Ilegal, disse ele
Em vésperas do suposto grande momento de afirmação portuguesa no quadro internacional que seria a Cimeira de Lisboa, o secretário-geral do PCP foi entrevistado na RTP1 por Judite de Sousa. De passagem, convém precisar que a chamada Cimeira de Lisboa correspondeu de facto, ao que consta, a três cimeiras distintas e uma só verdadeira, um pouco à imagem e semelhança da Santíssima Trindade: se não estou em erro, que estas coisas são complexas, cimeira entre os estados integrados na NATO, cimeira entre os Estados Unidos e os seus súbditos europeus agrupados na UE, cimeira entre a NATO e a Rússia. Voltando, porém, à entrevista feita na RTP1 a Jerónimo de Sousa, que é o assunto que mais interessa para esta dupla coluna, será adequado dizer que decorreu como seria de esperar: a jornalista a mostrar moderadamente a agressividade obrigatória perante um dirigente comunista, a recorrer por vezes aos argumentos estafados e inconsistentes que constam da obrigatória cartilha do anticomunismo mediático, e Jerónimo de Sousa a desmontar com paciência os equívocos ou inverdades, a explicar o que já não deveria precisar de explicação.

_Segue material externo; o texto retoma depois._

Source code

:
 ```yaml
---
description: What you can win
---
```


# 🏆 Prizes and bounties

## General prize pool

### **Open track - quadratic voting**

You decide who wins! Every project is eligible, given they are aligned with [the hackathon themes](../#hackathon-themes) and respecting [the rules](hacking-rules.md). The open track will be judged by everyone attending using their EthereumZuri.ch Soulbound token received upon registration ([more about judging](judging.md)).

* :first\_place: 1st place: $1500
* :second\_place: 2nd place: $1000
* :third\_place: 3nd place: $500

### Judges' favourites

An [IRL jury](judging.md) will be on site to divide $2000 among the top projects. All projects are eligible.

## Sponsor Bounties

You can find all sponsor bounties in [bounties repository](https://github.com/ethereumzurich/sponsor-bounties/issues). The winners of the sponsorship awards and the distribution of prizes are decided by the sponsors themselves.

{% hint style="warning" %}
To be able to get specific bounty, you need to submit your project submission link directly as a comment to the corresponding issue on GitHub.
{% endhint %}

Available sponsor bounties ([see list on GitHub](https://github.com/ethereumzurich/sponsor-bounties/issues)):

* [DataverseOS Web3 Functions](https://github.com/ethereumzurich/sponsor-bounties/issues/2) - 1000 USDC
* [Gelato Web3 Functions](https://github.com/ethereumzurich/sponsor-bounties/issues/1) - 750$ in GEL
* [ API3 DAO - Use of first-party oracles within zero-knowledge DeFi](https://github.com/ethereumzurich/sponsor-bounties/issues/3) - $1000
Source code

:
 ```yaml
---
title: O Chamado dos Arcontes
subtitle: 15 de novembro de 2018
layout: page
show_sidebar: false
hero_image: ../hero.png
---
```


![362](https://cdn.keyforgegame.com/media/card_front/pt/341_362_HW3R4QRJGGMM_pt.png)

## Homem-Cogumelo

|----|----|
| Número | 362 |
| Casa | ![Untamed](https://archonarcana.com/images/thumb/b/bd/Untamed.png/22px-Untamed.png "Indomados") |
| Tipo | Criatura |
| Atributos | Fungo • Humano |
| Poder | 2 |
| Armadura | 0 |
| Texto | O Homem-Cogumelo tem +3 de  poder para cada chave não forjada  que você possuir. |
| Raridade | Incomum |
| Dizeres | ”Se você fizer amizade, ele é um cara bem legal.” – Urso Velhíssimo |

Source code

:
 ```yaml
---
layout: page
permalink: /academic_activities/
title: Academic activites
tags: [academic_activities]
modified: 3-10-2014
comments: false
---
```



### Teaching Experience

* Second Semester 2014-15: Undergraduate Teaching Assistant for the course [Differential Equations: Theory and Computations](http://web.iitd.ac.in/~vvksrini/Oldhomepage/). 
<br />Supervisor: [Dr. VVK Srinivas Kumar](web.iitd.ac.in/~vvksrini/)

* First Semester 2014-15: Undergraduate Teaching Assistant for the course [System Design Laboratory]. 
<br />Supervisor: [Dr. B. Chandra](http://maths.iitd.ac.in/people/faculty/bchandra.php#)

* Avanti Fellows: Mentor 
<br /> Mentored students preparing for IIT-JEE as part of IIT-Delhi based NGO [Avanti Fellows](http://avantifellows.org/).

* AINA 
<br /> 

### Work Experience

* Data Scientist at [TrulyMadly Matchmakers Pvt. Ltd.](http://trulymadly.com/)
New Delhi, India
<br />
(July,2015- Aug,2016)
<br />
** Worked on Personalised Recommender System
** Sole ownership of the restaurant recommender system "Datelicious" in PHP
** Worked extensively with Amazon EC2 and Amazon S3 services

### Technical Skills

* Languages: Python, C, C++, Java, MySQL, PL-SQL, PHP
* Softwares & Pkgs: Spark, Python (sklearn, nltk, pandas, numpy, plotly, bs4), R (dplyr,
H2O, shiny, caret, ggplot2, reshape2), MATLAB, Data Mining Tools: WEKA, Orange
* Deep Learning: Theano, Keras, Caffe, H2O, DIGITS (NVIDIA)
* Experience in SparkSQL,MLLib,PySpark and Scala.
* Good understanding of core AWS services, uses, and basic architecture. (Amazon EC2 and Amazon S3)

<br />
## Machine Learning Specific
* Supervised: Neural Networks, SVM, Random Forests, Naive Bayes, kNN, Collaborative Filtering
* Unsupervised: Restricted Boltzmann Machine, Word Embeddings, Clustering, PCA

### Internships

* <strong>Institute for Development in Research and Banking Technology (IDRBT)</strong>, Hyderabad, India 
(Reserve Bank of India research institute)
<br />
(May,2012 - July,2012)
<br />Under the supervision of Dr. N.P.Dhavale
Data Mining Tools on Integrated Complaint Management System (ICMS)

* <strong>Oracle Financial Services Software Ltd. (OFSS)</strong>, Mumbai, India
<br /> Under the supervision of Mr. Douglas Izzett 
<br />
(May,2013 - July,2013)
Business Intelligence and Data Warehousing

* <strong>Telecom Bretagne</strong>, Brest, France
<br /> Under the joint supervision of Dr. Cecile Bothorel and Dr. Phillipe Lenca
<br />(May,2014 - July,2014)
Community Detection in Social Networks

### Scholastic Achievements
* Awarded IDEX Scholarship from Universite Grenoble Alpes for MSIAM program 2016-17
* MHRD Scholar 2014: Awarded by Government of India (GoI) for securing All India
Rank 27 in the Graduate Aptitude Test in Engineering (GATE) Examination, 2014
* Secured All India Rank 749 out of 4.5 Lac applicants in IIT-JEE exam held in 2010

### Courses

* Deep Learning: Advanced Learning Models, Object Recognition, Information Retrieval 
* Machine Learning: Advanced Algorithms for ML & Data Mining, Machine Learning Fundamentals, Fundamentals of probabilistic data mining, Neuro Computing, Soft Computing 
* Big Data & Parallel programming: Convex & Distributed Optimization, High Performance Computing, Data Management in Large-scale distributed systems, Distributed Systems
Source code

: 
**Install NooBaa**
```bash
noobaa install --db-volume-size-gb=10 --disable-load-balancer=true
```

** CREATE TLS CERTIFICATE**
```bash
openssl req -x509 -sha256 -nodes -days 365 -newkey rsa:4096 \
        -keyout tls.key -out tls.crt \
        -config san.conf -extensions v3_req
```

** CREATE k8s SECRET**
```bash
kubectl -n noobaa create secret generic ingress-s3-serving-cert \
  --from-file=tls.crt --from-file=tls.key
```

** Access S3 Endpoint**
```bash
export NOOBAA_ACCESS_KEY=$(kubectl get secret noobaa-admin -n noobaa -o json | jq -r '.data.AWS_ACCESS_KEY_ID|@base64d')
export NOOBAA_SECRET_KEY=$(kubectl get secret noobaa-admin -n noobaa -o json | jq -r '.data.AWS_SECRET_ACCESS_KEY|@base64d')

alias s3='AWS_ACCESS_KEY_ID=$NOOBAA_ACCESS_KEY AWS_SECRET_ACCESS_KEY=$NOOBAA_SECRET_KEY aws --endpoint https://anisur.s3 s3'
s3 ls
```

Esta é, de resto, a sina de qualquer dirigente comunista que por rara generosidade seja convidado a ir a um estúdio de televisão responder a perguntas que quase sempre são as do costume com ligeiras variações ocasionais, pelo que é justo dizer-se que nessas ocasiões, além dos méritos que lhe são necessários no quotidiano corrente, um dirigente do PCP tem de ter também muita paciência. Foi, pois, a entrevista decorrendo como seria de esperar, e em dada altura falou-se da então anunciada Cimeira e da presença portuguesa na aliança. A jornalista pareceu estranhar a contestação do PCP a tal presença. Pelo que Jerónimo de Sousa optou por um acto de esclarecimento e didactismo: tirou da algibeira um pequeno exemplar da Constituição de República e leu à sua entrevistadora uma parte do artigo 7º. Lá está escrito que «Portugal preconiza a dissolução dos blocos político militares». Pelo que, com toda a evidência, a participação portuguesa na NATO infringe a letra e o espírito da nossa Lei Fundamental, incorrendo em óbvia e grave ilegalidade.
É costume, dizemos nós
Estava então a entrevista perto do fim, talvez por isso nem sequer os telespectadores tiveram oportunidade de verificar se Judite de Sousa embatucara ou se iria tentar alguma argumentação que bem poderia ser, se porventura a jornalista fosse atacada por um acesso de franqueza, a de que o respeito pela Constituição já passou há muito tempo de moda, se é que alguma vez em moda esteve. E porque Jerónimo de Sousa tivera o cuidado de lembrar que o texto constitucional havia sido jurado pelo Presidente da República que assumira o dever de defendê-lo e o fazer cumprir, bem podia Judite acrescentar que pois sim, mas ninguém leva isso a sério. De facto, todos nós, cidadãos atentos como aliás é nosso dever, sabemos que desrespeitar a Constituição se tornou costume nacional, prática regular dos sucessivos governos desde há mais de três décadas, sinal claro de que jurar falso pode ter entrado na tradição dos comportamentos presidenciais. Se a entrevista se tivesse prolongado mais um pouco, bem poderia ter enveredado por um tema interessante: a necessidade e a vantagem de Portugal ter em Belém, a partir do próximo ano e finalmente, um Presidente que de facto faça cumprir a Constituição. Por duas boas razões, pelo menos. Por uma questão de honra nacional: isto de um país ter na Presidência quem faz vista grossa ao quotidiano desrespeito pela sua Constituição não parece ser de país honrado. E por uma questão de interesse público: na Constituição da República estão inscritos direitos fundamentais dos cidadãos portugueses que são ignorados dia após dia pelas sucessivas práticas governativas, pelo que o respeito por essas disposições constitucionais surge como factor de dignidade e de justiça à escala nacional. Mas a entrevista estava praticamente acabada, nunca aliás daria para tanto, o costume um pouco sinistro do sistemático desrespeito pela Constituição dificilmente seria nela consentido como assunto suficientemente abordado. Tudo tem os seus limites, como frequentemente se diz, e os limites de uma entrevista a um dirigente comunista são estreitos. Como aliás a prática demonstra ao longo dos tempos.